Hydrology: The source of water and its flows; or the overall structure of water resources in a nation or region. Human science: The branch of anthropology that studied the human type by measuring the human body, particularly the cranium (the volume of the skull, the circumference of the head, and the length of the nose).
Urban community: A group of people who reside in an urban setting.
Assimilation: The process through which one culture (often larger or more dominant) progressively assimilates another. At the end of the process, the integrated culture has merged with the dominant culture and is no longer alive or discernible.
Metropolis: A city is referred to as a Metropolis when it has strong social and economic ties to its suburbs, nearby towns, and rural areas.

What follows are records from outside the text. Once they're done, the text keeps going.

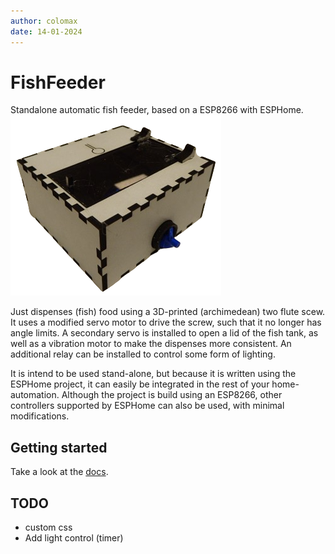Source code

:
 ```yaml
---
author: colomax
date: 14-01-2024
---
```

# FishFeeder

Standalone automatic fish feeder, based on a ESP8266 with ESPHome.
![](docs/assets/pictures/skyview.png)

Just dispenses (fish) food using a 3D-printed (archimedean) two flute scew. It uses a modified servo motor to drive the screw, such that it no longer has angle limits. A secondary servo is installed to open a lid of the fish tank, as well as a vibration motor to make the dispenses more consistent. An additional relay can be installed to control some form of lighting.

It is intend to be used stand-alone, but because it is written using the ESPHome project, it can easily be integrated in the rest of your home-automation.
Although the project is build using an ESP8266, other controllers supported by ESPHome can also be used, with minimal modifications.

## Getting started

Take a look at the [docs](https://ColoMAX.github.io/fishfeeder).

## TODO

- custom css
- Add light control (timer)
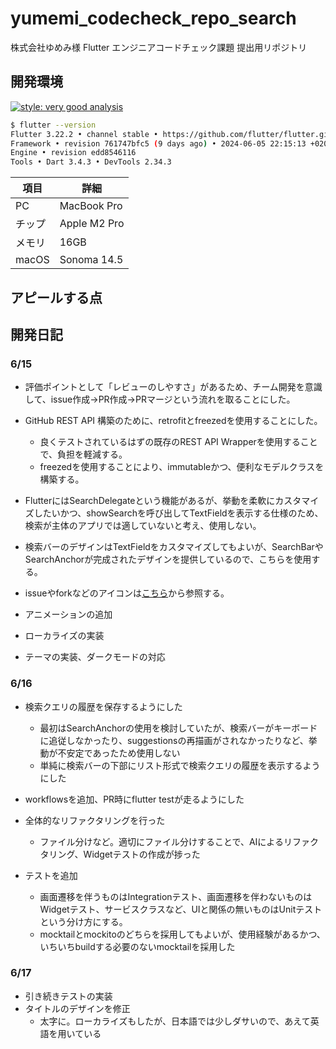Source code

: # yumemi_codecheck_repo_search

株式会社ゆめみ様 Flutter エンジニアコードチェック課題 提出用リポジトリ

## 開発環境

[![style: very good analysis](https://img.shields.io/badge/style-very_good_analysis-B22C89.svg)](https://pub.dev/packages/very_good_analysis)

```bash
$ flutter --version
Flutter 3.22.2 • channel stable • https://github.com/flutter/flutter.git
Framework • revision 761747bfc5 (9 days ago) • 2024-06-05 22:15:13 +0200
Engine • revision edd8546116
Tools • Dart 3.4.3 • DevTools 2.34.3
```

| 項目   | 詳細         |
| ------ | ------------ |
| PC     | MacBook Pro  |
| チップ | Apple M2 Pro |
| メモリ | 16GB         |
| macOS  | Sonoma 14.5  |

## アピールする点

<!-- TODO 後でまとめる -->

## 開発日記

### 6/15

- 評価ポイントとして「レビューのしやすさ」があるため、チーム開発を意識して、issue作成→PR作成→PRマージという流れを取ることにした。
- GitHub REST API 構築のために、retrofitとfreezedを使用することにした。
  - 良くテストされているはずの既存のREST API Wrapperを使用することで、負担を軽減する。
  - freezedを使用することにより、immutableかつ、便利なモデルクラスを構築する。

- FlutterにはSearchDelegateという機能があるが、挙動を柔軟にカスタマイズしたいかつ、showSearchを呼び出してTextFieldを表示する仕様のため、検索が主体のアプリでは適していないと考え、使用しない。
- 検索バーのデザインはTextFieldをカスタマイズしてもよいが、SearchBarやSearchAnchorが完成されたデザインを提供しているので、こちらを使用する。
- issueやforkなどのアイコンは[こちら](https://primer.style/foundations/icons/)から参照する。
- アニメーションの追加
- ローカライズの実装
- テーマの実装、ダークモードの対応

### 6/16

- 検索クエリの履歴を保存するようにした
  - 最初はSearchAnchorの使用を検討していたが、検索バーがキーボードに追従しなかったり、suggestionsの再描画がされなかったりなど、挙動が不安定であったため使用しない
  - 単純に検索バーの下部にリスト形式で検索クエリの履歴を表示するようにした

- workflowsを追加、PR時にflutter testが走るようにした

- 全体的なリファクタリングを行った
  - ファイル分けなど。適切にファイル分けすることで、AIによるリファクタリング、Widgetテストの作成が捗った
- テストを追加
  - 画面遷移を伴うものはIntegrationテスト、画面遷移を伴わないものはWidgetテスト、サービスクラスなど、UIと関係の無いものはUnitテストという分け方にする。
  - mocktailとmockitoのどちらを採用してもよいが、使用経験があるかつ、いちいちbuildする必要のないmocktailを採用した

### 6/17

- 引き続きテストの実装
- タイトルのデザインを修正
  - 太字に。ローカライズもしたが、日本語では少しダサいので、あえて英語を用いている
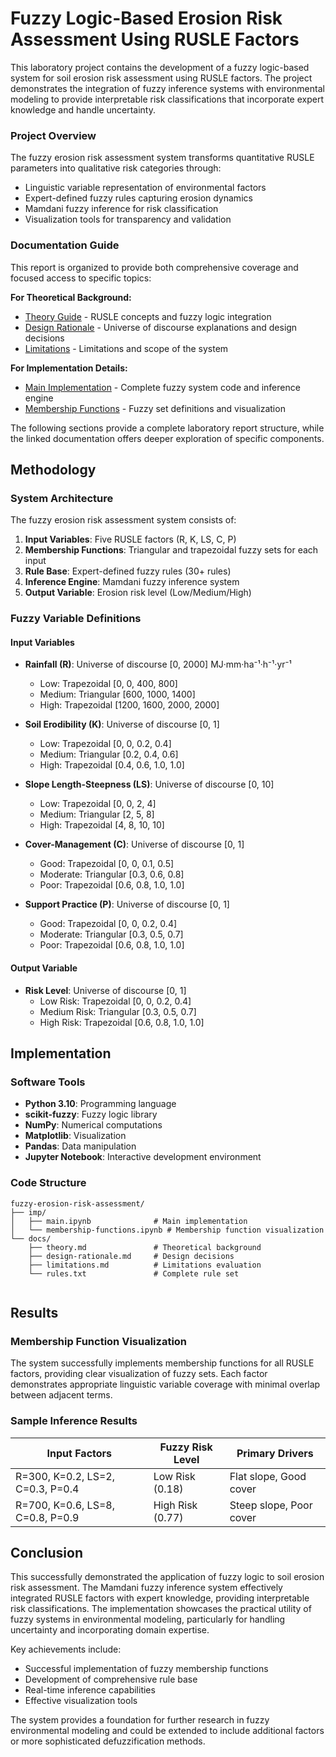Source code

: # Fuzzy Logic-Based Erosion Risk Assessment Using RUSLE Factors

This laboratory project contains the development of a fuzzy logic-based system for soil erosion risk assessment using RUSLE factors. The project demonstrates the integration of fuzzy inference systems with environmental modeling to provide interpretable risk classifications that incorporate expert knowledge and handle uncertainty.

### Project Overview
The fuzzy erosion risk assessment system transforms quantitative RUSLE parameters into qualitative risk categories through:
- Linguistic variable representation of environmental factors
- Expert-defined fuzzy rules capturing erosion dynamics
- Mamdani fuzzy inference for risk classification
- Visualization tools for transparency and validation

### Documentation Guide
This report is organized to provide both comprehensive coverage and focused access to specific topics:

**For Theoretical Background:**
- [Theory Guide](docs/theory.md) - RUSLE concepts and fuzzy logic integration
- [Design Rationale](docs/design-rationale.md) - Universe of discourse explanations and design decisions
- [Limitations](docs/limitations.md) - Limitations and scope of the system

**For Implementation Details:**
- [Main Implementation](imp/main.ipynb) - Complete fuzzy system code and inference engine
- [Membership Functions](imp/membership-functions.ipynb) - Fuzzy set definitions and visualization

The following sections provide a complete laboratory report structure, while the linked documentation offers deeper exploration of specific components.

## Methodology

### System Architecture
The fuzzy erosion risk assessment system consists of:
1. **Input Variables**: Five RUSLE factors (R, K, LS, C, P)
2. **Membership Functions**: Triangular and trapezoidal fuzzy sets for each input
3. **Rule Base**: Expert-defined fuzzy rules (30+ rules)
4. **Inference Engine**: Mamdani fuzzy inference system
5. **Output Variable**: Erosion risk level (Low/Medium/High)

### Fuzzy Variable Definitions

#### Input Variables
- **Rainfall (R)**: Universe of discourse [0, 2000] MJ·mm·ha⁻¹·h⁻¹·yr⁻¹
  - Low: Trapezoidal [0, 0, 400, 800]
  - Medium: Triangular [600, 1000, 1400]
  - High: Trapezoidal [1200, 1600, 2000, 2000]

- **Soil Erodibility (K)**: Universe of discourse [0, 1]
  - Low: Trapezoidal [0, 0, 0.2, 0.4]
  - Medium: Triangular [0.2, 0.4, 0.6]
  - High: Trapezoidal [0.4, 0.6, 1.0, 1.0]

- **Slope Length-Steepness (LS)**: Universe of discourse [0, 10]
  - Low: Trapezoidal [0, 0, 2, 4]
  - Medium: Triangular [2, 5, 8]
  - High: Trapezoidal [4, 8, 10, 10]

- **Cover-Management (C)**: Universe of discourse [0, 1]
  - Good: Trapezoidal [0, 0, 0.1, 0.5]
  - Moderate: Triangular [0.3, 0.6, 0.8]
  - Poor: Trapezoidal [0.6, 0.8, 1.0, 1.0]

- **Support Practice (P)**: Universe of discourse [0, 1]
  - Good: Trapezoidal [0, 0, 0.2, 0.4]
  - Moderate: Triangular [0.3, 0.5, 0.7]
  - Poor: Trapezoidal [0.6, 0.8, 1.0, 1.0]

#### Output Variable
- **Risk Level**: Universe of discourse [0, 1]
  - Low Risk: Trapezoidal [0, 0, 0.2, 0.4]
  - Medium Risk: Triangular [0.3, 0.5, 0.7]
  - High Risk: Trapezoidal [0.6, 0.8, 1.0, 1.0]

## Implementation

### Software Tools
- **Python 3.10**: Programming language
- **scikit-fuzzy**: Fuzzy logic library
- **NumPy**: Numerical computations
- **Matplotlib**: Visualization
- **Pandas**: Data manipulation
- **Jupyter Notebook**: Interactive development environment

### Code Structure
```
fuzzy-erosion-risk-assessment/
├── imp/
│   ├── main.ipynb              # Main implementation
│   └── membership-functions.ipynb # Membership function visualization
└── docs/
    ├── theory.md               # Theoretical background
    ├── design-rationale.md     # Design decisions
    ├── limitations.md          # Limitations evaluation
    └── rules.txt               # Complete rule set
    
```
## Results

### Membership Function Visualization
The system successfully implements membership functions for all RUSLE factors, providing clear visualization of fuzzy sets. Each factor demonstrates appropriate linguistic variable coverage with minimal overlap between adjacent terms.

### Sample Inference Results

| Input Factors |  Fuzzy Risk Level | Primary Drivers |
|--------------|------------------|-----------------|
| R=300, K=0.2, LS=2, C=0.3, P=0.4 | Low Risk (0.18) | Flat slope, Good cover |
| R=700, K=0.6, LS=8, C=0.8, P=0.9 | High Risk (0.77) | Steep slope, Poor cover |

## Conclusion

This successfully demonstrated the application of fuzzy logic to soil erosion risk assessment. The Mamdani fuzzy inference system effectively integrated RUSLE factors with expert knowledge, providing interpretable risk classifications. The implementation showcases the practical utility of fuzzy systems in environmental modeling, particularly for handling uncertainty and incorporating domain expertise.

Key achievements include:
- Successful implementation of fuzzy membership functions
- Development of comprehensive rule base
- Real-time inference capabilities
- Effective visualization tools

The system provides a foundation for further research in fuzzy environmental modeling and could be extended to include additional factors or more sophisticated defuzzification methods.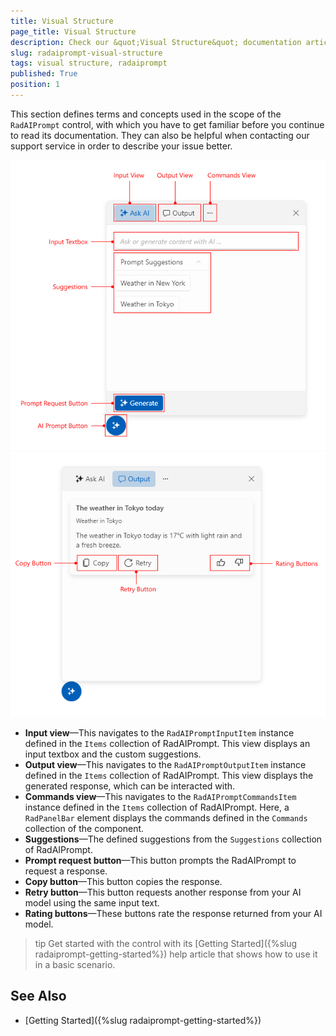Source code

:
 ```yaml
---
title: Visual Structure
page_title: Visual Structure
description: Check our &quot;Visual Structure&quot; documentation article for the RadAIPrompt control.
slug: radaiprompt-visual-structure
tags: visual structure, radaiprompt
published: True
position: 1
---
```


This section defines terms and concepts used in the scope of the `RadAIPrompt` control, with which you have to get familiar before you continue to read its documentation. They can also be helpful when contacting our support service in order to describe your issue better.

![WPF RadAIPrompt Visual Structure](images/radaiprompt-visual-structure-0.png)
![WPF RadAIPrompt Visual Structure](images/radaiprompt-visual-structure-1.png)

* __Input view__&mdash;This navigates to the `RadAIPromptInputItem` instance defined in the `Items` collection of RadAIPrompt. This view displays an input textbox and the custom suggestions.
* __Output view__&mdash;This navigates to the `RadAIPromptOutputItem` instance defined in the `Items` collection of RadAIPrompt. This view displays the generated response, which can be interacted with.
* __Commands view__&mdash;This navigates to the `RadAIPromptCommandsItem` instance defined in the `Items` collection of RadAIPrompt. Here, a `RadPanelBar` element displays the commands defined in the `Commands` collection of the component.
* __Suggestions__&mdash;The defined suggestions from the `Suggestions` collection of RadAIPrompt.
* __Prompt request button__&mdash;This button prompts the RadAIPrompt to request a response.
* __Copy button__&mdash;This button copies the response.
* __Retry button__&mdash;This button requests another response from your AI model using the same input text.
* __Rating buttons__&mdash;These buttons rate the response returned from your AI model.

>tip Get started with the control with its [Getting Started]({%slug radaiprompt-getting-started%}) help article that shows how to use it in a basic scenario.

## See Also
* [Getting Started]({%slug radaiprompt-getting-started%})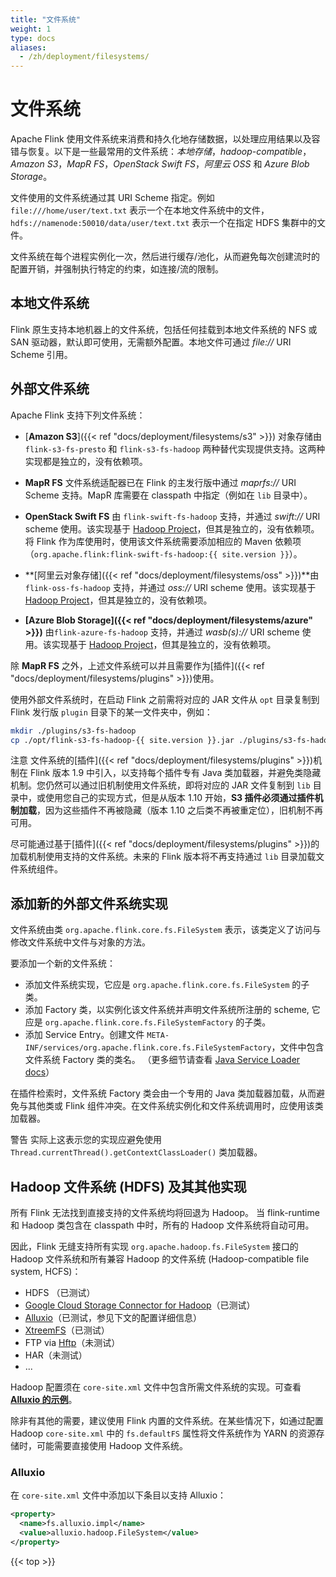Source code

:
 ```yaml
---
title: "文件系统"
weight: 1
type: docs
aliases:
  - /zh/deployment/filesystems/
---
```

<!--
Licensed to the Apache Software Foundation (ASF) under one
or more contributor license agreements.  See the NOTICE file
distributed with this work for additional information
regarding copyright ownership.  The ASF licenses this file
to you under the Apache License, Version 2.0 (the
"License"); you may not use this file except in compliance
with the License.  You may obtain a copy of the License at

  http://www.apache.org/licenses/LICENSE-2.0

Unless required by applicable law or agreed to in writing,
software distributed under the License is distributed on an
"AS IS" BASIS, WITHOUT WARRANTIES OR CONDITIONS OF ANY
KIND, either express or implied.  See the License for the
specific language governing permissions and limitations
under the License.
-->

# 文件系统

Apache Flink 使用文件系统来消费和持久化地存储数据，以处理应用结果以及容错与恢复。以下是一些最常用的文件系统：*本地存储*，*hadoop-compatible*，*Amazon S3*，*MapR FS*，*OpenStack Swift FS*，*阿里云 OSS* 和 *Azure Blob Storage*。

文件使用的文件系统通过其 URI Scheme 指定。例如 `file:///home/user/text.txt` 表示一个在本地文件系统中的文件，`hdfs://namenode:50010/data/user/text.txt` 表示一个在指定 HDFS 集群中的文件。

文件系统在每个进程实例化一次，然后进行缓存/池化，从而避免每次创建流时的配置开销，并强制执行特定的约束，如连接/流的限制。



## 本地文件系统

Flink 原生支持本地机器上的文件系统，包括任何挂载到本地文件系统的 NFS 或 SAN 驱动器，默认即可使用，无需额外配置。本地文件可通过 *file://* URI Scheme 引用。

## 外部文件系统

Apache Flink 支持下列文件系统：
  - [**Amazon S3**]({{< ref "docs/deployment/filesystems/s3" >}}) 对象存储由 `flink-s3-fs-presto` 和 `flink-s3-fs-hadoop` 两种替代实现提供支持。这两种实现都是独立的，没有依赖项。

  - **MapR FS** 文件系统适配器已在 Flink 的主发行版中通过 *maprfs://* URI Scheme 支持。MapR 库需要在 classpath 中指定（例如在 `lib` 目录中）。

  - **OpenStack Swift FS** 由 `flink-swift-fs-hadoop` 支持，并通过 *swift://* URI scheme 使用。该实现基于 [Hadoop Project](https://hadoop.apache.org/)，但其是独立的，没有依赖项。
  将 Flink 作为库使用时，使用该文件系统需要添加相应的 Maven 依赖项（`org.apache.flink:flink-swift-fs-hadoop:{{ site.version }}`）。

  - **[阿里云对象存储]({{< ref "docs/deployment/filesystems/oss" >}})**由 `flink-oss-fs-hadoop` 支持，并通过 *oss://* URI scheme 使用。该实现基于 [Hadoop Project](https://hadoop.apache.org/)，但其是独立的，没有依赖项。

  - **[Azure Blob Storage]({{< ref "docs/deployment/filesystems/azure" >}})** 由`flink-azure-fs-hadoop` 支持，并通过 *wasb(s)://* URI scheme 使用。该实现基于 [Hadoop Project](https://hadoop.apache.org/)，但其是独立的，没有依赖项。

除 **MapR FS** 之外，上述文件系统可以并且需要作为[插件]({{< ref "docs/deployment/filesystems/plugins" >}})使用。

使用外部文件系统时，在启动 Flink 之前需将对应的 JAR 文件从 `opt` 目录复制到 Flink 发行版 `plugin` 目录下的某一文件夹中，例如：

```bash
mkdir ./plugins/s3-fs-hadoop
cp ./opt/flink-s3-fs-hadoop-{{ site.version }}.jar ./plugins/s3-fs-hadoop/
```

<span class="label label-danger">注意</span> 文件系统的[插件]({{< ref "docs/deployment/filesystems/plugins" >}})机制在 Flink 版本 1.9 中引入，以支持每个插件专有 Java 类加载器，并避免类隐藏机制。您仍然可以通过旧机制使用文件系统，即将对应的 JAR 文件复制到 `lib` 目录中，或使用您自己的实现方式，但是从版本 1.10 开始，**S3 插件必须通过插件机制加载**，因为这些插件不再被隐藏（版本 1.10 之后类不再被重定位），旧机制不再可用。

尽可能通过基于[插件]({{< ref "docs/deployment/filesystems/plugins" >}})的加载机制使用支持的文件系统。未来的 Flink 版本将不再支持通过 `lib` 目录加载文件系统组件。

## 添加新的外部文件系统实现

文件系统由类 `org.apache.flink.core.fs.FileSystem` 表示，该类定义了访问与修改文件系统中文件与对象的方法。

要添加一个新的文件系统：

  - 添加文件系统实现，它应是 `org.apache.flink.core.fs.FileSystem` 的子类。
  - 添加 Factory 类，以实例化该文件系统并声明文件系统所注册的 scheme, 它应是 `org.apache.flink.core.fs.FileSystemFactory` 的子类。
  - 添加 Service Entry。创建文件 `META-INF/services/org.apache.flink.core.fs.FileSystemFactory`，文件中包含文件系统 Factory 类的类名。
  （更多细节请查看 [Java Service Loader docs](https://docs.oracle.com/javase/8/docs/api/java/util/ServiceLoader.html)）

在插件检索时，文件系统 Factory 类会由一个专用的 Java 类加载器加载，从而避免与其他类或 Flink 组件冲突。在文件系统实例化和文件系统调用时，应使用该类加载器。

<span class="label label-warning">警告</span> 实际上这表示您的实现应避免使用 `Thread.currentThread().getContextClassLoader()` 类加载器。

## Hadoop 文件系统 (HDFS) 及其其他实现

所有 Flink 无法找到直接支持的文件系统均将回退为 Hadoop。
当 flink-runtime 和 Hadoop 类包含在 classpath 中时，所有的 Hadoop 文件系统将自动可用。


因此，Flink 无缝支持所有实现 `org.apache.hadoop.fs.FileSystem` 接口的 Hadoop 文件系统和所有兼容 Hadoop 的文件系统 (Hadoop-compatible file system, HCFS)：
  - HDFS （已测试）
  - [Google Cloud Storage Connector for Hadoop](https://cloud.google.com/hadoop/google-cloud-storage-connector)（已测试）
  - [Alluxio](http://alluxio.org/)（已测试，参见下文的配置详细信息）
  - [XtreemFS](http://www.xtreemfs.org/)（已测试）
  - FTP via [Hftp](http://hadoop.apache.org/docs/r1.2.1/hftp.html)（未测试）
  - HAR（未测试）
  - ...

Hadoop 配置须在 `core-site.xml` 文件中包含所需文件系统的实现。可查看 **[Alluxio 的示例](#alluxio)**。

除非有其他的需要，建议使用 Flink 内置的文件系统。在某些情况下，如通过配置 Hadoop `core-site.xml` 中的 `fs.defaultFS` 属性将文件系统作为 YARN 的资源存储时，可能需要直接使用 Hadoop 文件系统。

### Alluxio

在 `core-site.xml` 文件中添加以下条目以支持 Alluxio：

```xml
<property>
  <name>fs.alluxio.impl</name>
  <value>alluxio.hadoop.FileSystem</value>
</property>
```

{{< top >}}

Primitive city: The term "primitive city" refers to huge urban areas in industrial cities with a high population density.
Magnet cities: Urban areas that draw a lot of rural residents in search of greater economic prospects.
Licences - Fair: A French expression (literally, let's or "leave alone") that refers to a political and economic doctrine that supports less government involvement in the economy and economic relations, typically based on a confidence in the effectiveness of the free market and regulatory authorities. So, go beyond your forebears.
A suburb is a neighbourhood that is just outside of a city and has a lower population density.
Environment: Refers to both geographical and biological factors.
Aquifers: Underground geological structures at a place where water is naturally stored.
When there is only one type of plant in an area, it is referred to as monoculture.
Urban ecology is a subfield of urban sociology that examines how people interact with their urban environments.